La difesa di Schirripa non ha avuto da eccepire sulla costituzione di parte civile dei nipoti di Caccia e della Presidenza del Consiglio e del Ministero di Giustizia. Ha contestato il danno diretto al Comune di Torino e alla Regione Piemonte, in quanto ha assunto come linea difensiva la volontà di tenere fuori dall’aula il tema della criminalità mafiosa, in particolare ‘ndranghetista.
Rifacendosi al capo d’imputazione, l’avvocato Mauro Anetrini ha sottolineato come oggetto del processo sia la partecipazione di Schirripa allo specifico omicidio Caccia e non la riconducibilità di questo reato al sodalizio ‘ndranghetista, vista la mancata contestazione dell’articolo 416 bis e dell’aggravante dell’utilizzazione del “metodo mafioso”, prevista dall’art. 7 D.L. 152/1991.

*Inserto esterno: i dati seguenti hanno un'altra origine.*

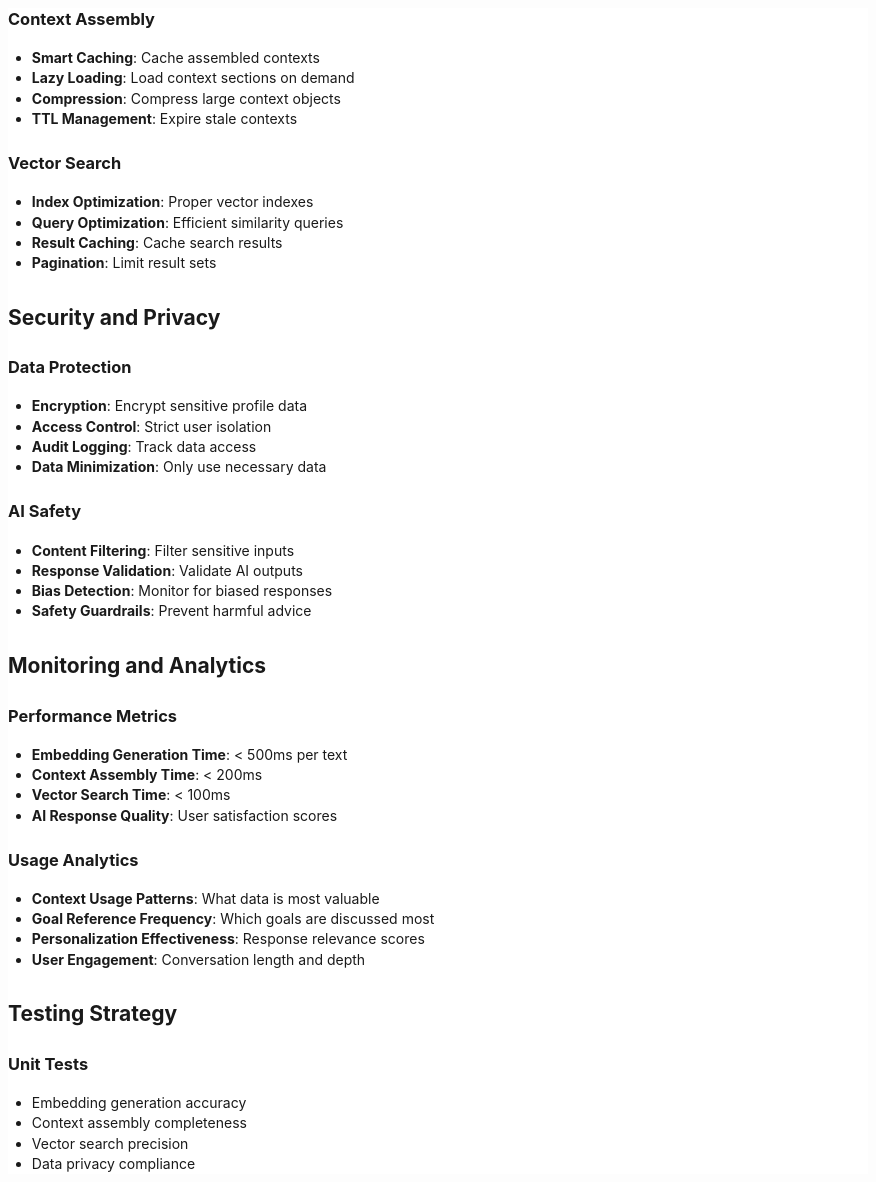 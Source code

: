 ### Context Assembly
- **Smart Caching**: Cache assembled contexts
- **Lazy Loading**: Load context sections on demand
- **Compression**: Compress large context objects
- **TTL Management**: Expire stale contexts

### Vector Search
- **Index Optimization**: Proper vector indexes
- **Query Optimization**: Efficient similarity queries
- **Result Caching**: Cache search results
- **Pagination**: Limit result sets

## Security and Privacy

### Data Protection
- **Encryption**: Encrypt sensitive profile data
- **Access Control**: Strict user isolation
- **Audit Logging**: Track data access
- **Data Minimization**: Only use necessary data

### AI Safety
- **Content Filtering**: Filter sensitive inputs
- **Response Validation**: Validate AI outputs
- **Bias Detection**: Monitor for biased responses
- **Safety Guardrails**: Prevent harmful advice

## Monitoring and Analytics

### Performance Metrics
- **Embedding Generation Time**: < 500ms per text
- **Context Assembly Time**: < 200ms
- **Vector Search Time**: < 100ms
- **AI Response Quality**: User satisfaction scores

### Usage Analytics
- **Context Usage Patterns**: What data is most valuable
- **Goal Reference Frequency**: Which goals are discussed most
- **Personalization Effectiveness**: Response relevance scores
- **User Engagement**: Conversation length and depth

## Testing Strategy

### Unit Tests
- Embedding generation accuracy
- Context assembly completeness
- Vector search precision
- Data privacy compliance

E se non si parla di mafia o ‘ndrangheta, secondo l’avvocato difensore di Schirripa, pur riconoscendone i meriti, Libera non è legittimata a stare in processo. Tanto più che, secondo Anetrini, non si capisce come faccia a configurarsi un danno ad un diritto in capo ad un soggetto che è nato dopo l’evento lesivo stesso: Caccia fu ucciso nel 1983 e Libera nacque dodici anni dopo.
Una disputa giuridica che potrà essere sciolta solo il prossimo 14 settembre, data della nuova udienza. Infatti, la Corte d’Assise, presieduta da Ilio Mannucci Pacini, si è riservata di emettere un’ordinanza in merito alle richieste avanzate, in quanto la sua composizione è provvisoria: il presidente attuale infatti è supplente e si attende nelle prossime settimane la nomina del titolare. L’ammissione o meno di alcune parti nel processo è una decisione in grado di influenzare profondamente il corso dello stesso, ragione per cui è opportuno sia la Corte nella sua composizione definitiva ad esprimersi.
Chissà che in quella data, in aula, non sia ancora una volta il nero il colore dominante: non solo quello delle magliette dei ragazzi e delle ragazze di Libera, ma anche quello delle toghe dei magistrati.
Sarebbe un bel segnale, per dimostrare che l’uccisione di un rappresentante della Legge è un danno alla collettività intera e che, in prima fila, a chiedere che sia fatta giustizia ci sono i colleghi di chi ha pagato con la vita il giuramento di fedeltà alla Repubblica.